AIDS (Hype) at 25
by MARK GABRISH CONLAN
Copyright © 2006 by Mark Gabrish Conlan for Zenger’s Newsmagazine • Used by permission
Even though I have been writing, reporting, talking and being an activist around AIDS for over two decades, I was still taken aback by the hype surrounding the 25th anniversary of Los Angeles-based Dr. Michael Gottlieb’s report in the June 5, 1981 issue of the Morbidity and Mortality Weekly Report — the charmingly named newsletter of the U.S. Centers for Disease Control (CDC) — announcing the first five cases of what has since come to be called AIDS. The Los Angeles Times ran an elaborate series of articles called “AIDS at 25,” ranging from pieces on the fate of the AIDS quilt and the disappearance of red ribbons at awards shows and celebrity galas to alleged new epidemics in places like China. Newsweek did a cover story, also called “AIDS at 25.” PBS ran a two-part, four-hour presentation of the AIDS epic on its Frontline series.

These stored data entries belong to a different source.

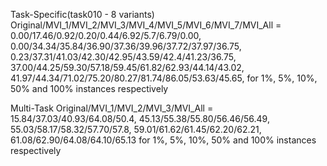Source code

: Task-Specific(task010 - 8 variants)
Original/MVI_1/MVI_2/MVI_3/MVI_4/MVI_5/MVI_6/MVI_7/MVI_All = 
0.00/17.46/0.92/0.20/0.44/6.92/5.7/6.79/0.00,
0.00/34.34/35.84/36.90/37.36/39.96/37.72/37.97/36.75,
0.23/37.31/41.03/42.30/42.95/43.59/42.4/41.23/36.75,
37.00/44.25/59.30/57.18/59.45/61.82/62.93/44.14/43.02,
41.97/44.34/71.02/75.20/80.27/81.74/86.05/53.63/45.65,
for 1%, 5%, 10%, 50% and 100% instances respectively

Multi-Task 
Original/MVI_1/MVI_2/MVI_3/MVI_All = 
15.84/37.03/40.93/64.08/50.4, 45.13/55.38/55.80/56.46/56.49, 55.03/58.17/58.32/57.70/57.8, 59.01/61.62/61.45/62.20/62.21, 61.08/62.90/64.08/64.10/65.13 
for 1%, 5%, 10%, 50% and 100% instances respectively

All of these presentations, of course, followed what TV journalist John Hockenberry once called “the gospel of the AIDS establishment.” If you read these articles or watched these programs, you were told that the so-called Human Immunodeficiency Virus (HIV) is the sole and exclusive cause of AIDS; that HIV exposure invariably leads to infection, AIDS and an early death; that the standard so-called “HIV tests” (really tests for antibodies to all or some of the nine proteins believed to make up HIV) can tell you with 99-plus percent certainty whether this dire fate will befall you; that since 1996 “lifesaving” medications have been available that will delay the “progression” from HIV to AIDS and death, and that though they may have a number of unpleasant “side” effects these are certainly preferable to letting untreated HIV ravage your body, smash your immune system to smithereens and leave you vulnerable to all sorts of horrible “opportunistic infections,” many of them lethal.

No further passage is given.